THE TASK :: Without including the images, transcribe each record precisely as it appears below.
++++ EXTRACTED MATERIAL ++++
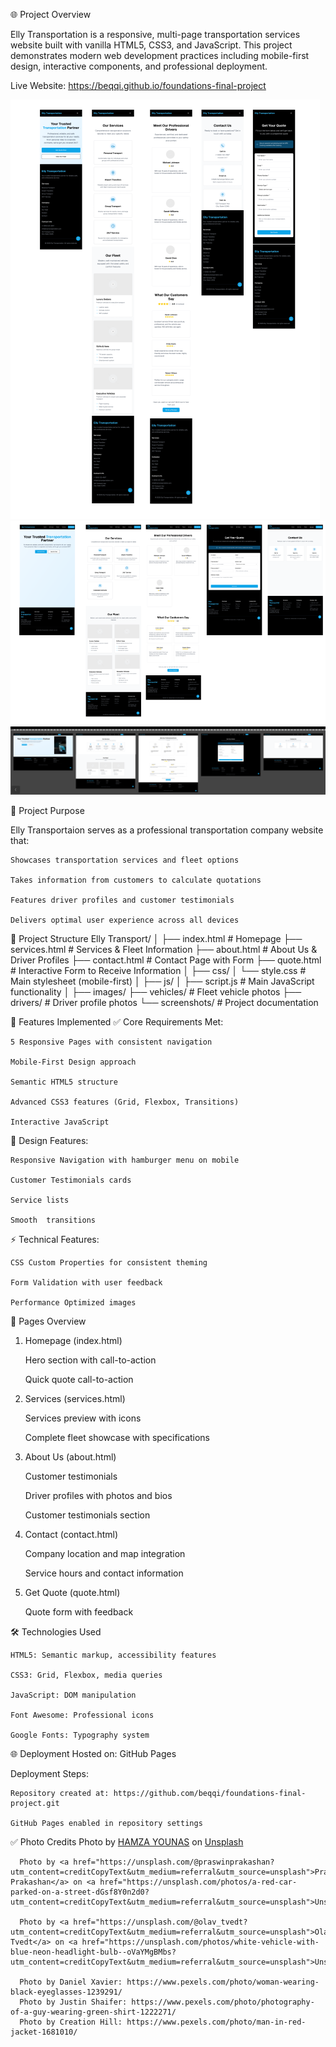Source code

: 🌐 Project Overview

Elly Transportation is a responsive, multi-page transportation services website built with vanilla HTML5, CSS3, and JavaScript. This project demonstrates modern web development practices including mobile-first design, interactive components, and professional deployment.

Live Website: https://beqqi.github.io/foundations-final-project

![mobile design screenshot](images/screenshots/image.png)
![tablet design screenshot](images/screenshots/image-1.png)
![desktop design screenshot](images/screenshots/image-2.png)


🎯 Project Purpose

Elly Transportaion serves as a professional transportation company website that:

    Showcases transportation services and fleet options

    Takes information from customers to calculate quotations

    Features driver profiles and customer testimonials

    Delivers optimal user experience across all devices

📁 Project Structure
Elly Transport/
│
├── index.html              # Homepage
├── services.html           # Services & Fleet Information
├── about.html              # About Us & Driver Profiles
├── contact.html            # Contact Page with Form
├── quote.html              # Interactive Form to Receive Information
│
├── css/
│   └── style.css           # Main stylesheet (mobile-first)
│
├── js/
│   ├── script.js           # Main JavaScript functionality
│
├── images/
    ├── vehicles/           # Fleet vehicle photos
    ├── drivers/            # Driver profile photos
    └── screenshots/        # Project documentation



🚀 Features Implemented
✅ Core Requirements Met:

    5 Responsive Pages with consistent navigation

    Mobile-First Design approach

    Semantic HTML5 structure

    Advanced CSS3 features (Grid, Flexbox, Transitions)

    Interactive JavaScript 


🎨 Design Features:

    Responsive Navigation with hamburger menu on mobile

    Customer Testimonials cards

    Service lists

    Smooth  transitions


⚡ Technical Features:

    CSS Custom Properties for consistent theming

    Form Validation with user feedback

    Performance Optimized images


📱 Pages Overview
1. Homepage (index.html)

    Hero section with call-to-action

    Quick quote call-to-action

2. Services (services.html)

    Services preview with icons 

    Complete fleet showcase with specifications


3. About Us (about.html)

    Customer testimonials

    Driver profiles with photos and bios

    Customer testimonials section


4. Contact (contact.html)

    Company location and map integration

    Service hours and contact information


5. Get Quote (quote.html)

    Quote form with feedback

🛠️ Technologies Used

    HTML5: Semantic markup, accessibility features

    CSS3: Grid, Flexbox, media queries

    JavaScript: DOM manipulation

    Font Awesome: Professional icons

    Google Fonts: Typography system

🌐 Deployment
Hosted on: GitHub Pages

Deployment Steps:

    Repository created at: https://github.com/beqqi/foundations-final-project.git 

    GitHub Pages enabled in repository settings


✅ Photo Credits
      Photo by <a href="https://unsplash.com/@hya14?utm_content=creditCopyText&utm_medium=referral&utm_source=unsplash">HAMZA YOUNAS</a> on <a href="https://unsplash.com/photos/gray-mercedes-benz-suv-on-brown-dirt-road-during-daytime-dLj744XVa2s?utm_content=creditCopyText&utm_medium=referral&utm_source=unsplash">Unsplash</a>
            
      Photo by <a href="https://unsplash.com/@praswinprakashan?utm_content=creditCopyText&utm_medium=referral&utm_source=unsplash">Praswin Prakashan</a> on <a href="https://unsplash.com/photos/a-red-car-parked-on-a-street-dGsf8Y0n2d0?utm_content=creditCopyText&utm_medium=referral&utm_source=unsplash">Unsplash</a>
            
      Photo by <a href="https://unsplash.com/@olav_tvedt?utm_content=creditCopyText&utm_medium=referral&utm_source=unsplash">Olav Tvedt</a> on <a href="https://unsplash.com/photos/white-vehicle-with-blue-neon-headlight-bulb--oVaYMgBMbs?utm_content=creditCopyText&utm_medium=referral&utm_source=unsplash">Unsplash</a>
         
      Photo by Daniel Xavier: https://www.pexels.com/photo/woman-wearing-black-eyeglasses-1239291/ 
      Photo by Justin Shaifer: https://www.pexels.com/photo/photography-of-a-guy-wearing-green-shirt-1222271/
      Photo by Creation Hill: https://www.pexels.com/photo/man-in-red-jacket-1681010/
++++
EXERCISE RESULT ::
Source code

: 🌐 Project Overview

Elly Transportation is a responsive, multi-page transportation services website built with vanilla HTML5, CSS3, and JavaScript. This project demonstrates modern web development practices including mobile-first design, interactive components, and professional deployment.

Live Website: https://beqqi.github.io/foundations-final-project

![mobile design screenshot](images/screenshots/image.png)
![tablet design screenshot](images/screenshots/image-1.png)
![desktop design screenshot](images/screenshots/image-2.png)


🎯 Project Purpose

Elly Transportaion serves as a professional transportation company website that:

    Showcases transportation services and fleet options

    Takes information from customers to calculate quotations

    Features driver profiles and customer testimonials

    Delivers optimal user experience across all devices

📁 Project Structure
Elly Transport/
│
├── index.html              # Homepage
├── services.html           # Services & Fleet Information
├── about.html              # About Us & Driver Profiles
├── contact.html            # Contact Page with Form
├── quote.html              # Interactive Form to Receive Information
│
├── css/
│   └── style.css           # Main stylesheet (mobile-first)
│
├── js/
│   ├── script.js           # Main JavaScript functionality
│
├── images/
    ├── vehicles/           # Fleet vehicle photos
    ├── drivers/            # Driver profile photos
    └── screenshots/        # Project documentation



🚀 Features Implemented
✅ Core Requirements Met:

    5 Responsive Pages with consistent navigation

    Mobile-First Design approach

    Semantic HTML5 structure

    Advanced CSS3 features (Grid, Flexbox, Transitions)

    Interactive JavaScript 


🎨 Design Features:

    Responsive Navigation with hamburger menu on mobile

    Customer Testimonials cards

    Service lists

    Smooth  transitions


⚡ Technical Features:

    CSS Custom Properties for consistent theming

    Form Validation with user feedback

    Performance Optimized images


📱 Pages Overview
1. Homepage (index.html)

    Hero section with call-to-action

    Quick quote call-to-action

2. Services (services.html)

    Services preview with icons 

    Complete fleet showcase with specifications


3. About Us (about.html)

    Customer testimonials

    Driver profiles with photos and bios

    Customer testimonials section


4. Contact (contact.html)

    Company location and map integration

    Service hours and contact information


5. Get Quote (quote.html)

    Quote form with feedback

🛠️ Technologies Used

    HTML5: Semantic markup, accessibility features

    CSS3: Grid, Flexbox, media queries

    JavaScript: DOM manipulation

    Font Awesome: Professional icons

    Google Fonts: Typography system

🌐 Deployment
Hosted on: GitHub Pages

Deployment Steps:

    Repository created at: https://github.com/beqqi/foundations-final-project.git 

    GitHub Pages enabled in repository settings


✅ Photo Credits
      Photo by <a href="https://unsplash.com/@hya14?utm_content=creditCopyText&utm_medium=referral&utm_source=unsplash">HAMZA YOUNAS</a> on <a href="https://unsplash.com/photos/gray-mercedes-benz-suv-on-brown-dirt-road-during-daytime-dLj744XVa2s?utm_content=creditCopyText&utm_medium=referral&utm_source=unsplash">Unsplash</a>
            
      Photo by <a href="https://unsplash.com/@praswinprakashan?utm_content=creditCopyText&utm_medium=referral&utm_source=unsplash">Praswin Prakashan</a> on <a href="https://unsplash.com/photos/a-red-car-parked-on-a-street-dGsf8Y0n2d0?utm_content=creditCopyText&utm_medium=referral&utm_source=unsplash">Unsplash</a>
            
      Photo by <a href="https://unsplash.com/@olav_tvedt?utm_content=creditCopyText&utm_medium=referral&utm_source=unsplash">Olav Tvedt</a> on <a href="https://unsplash.com/photos/white-vehicle-with-blue-neon-headlight-bulb--oVaYMgBMbs?utm_content=creditCopyText&utm_medium=referral&utm_source=unsplash">Unsplash</a>
         
      Photo by Daniel Xavier: https://www.pexels.com/photo/woman-wearing-black-eyeglasses-1239291/ 
      Photo by Justin Shaifer: https://www.pexels.com/photo/photography-of-a-guy-wearing-green-shirt-1222271/
      Photo by Creation Hill: https://www.pexels.com/photo/man-in-red-jacket-1681010/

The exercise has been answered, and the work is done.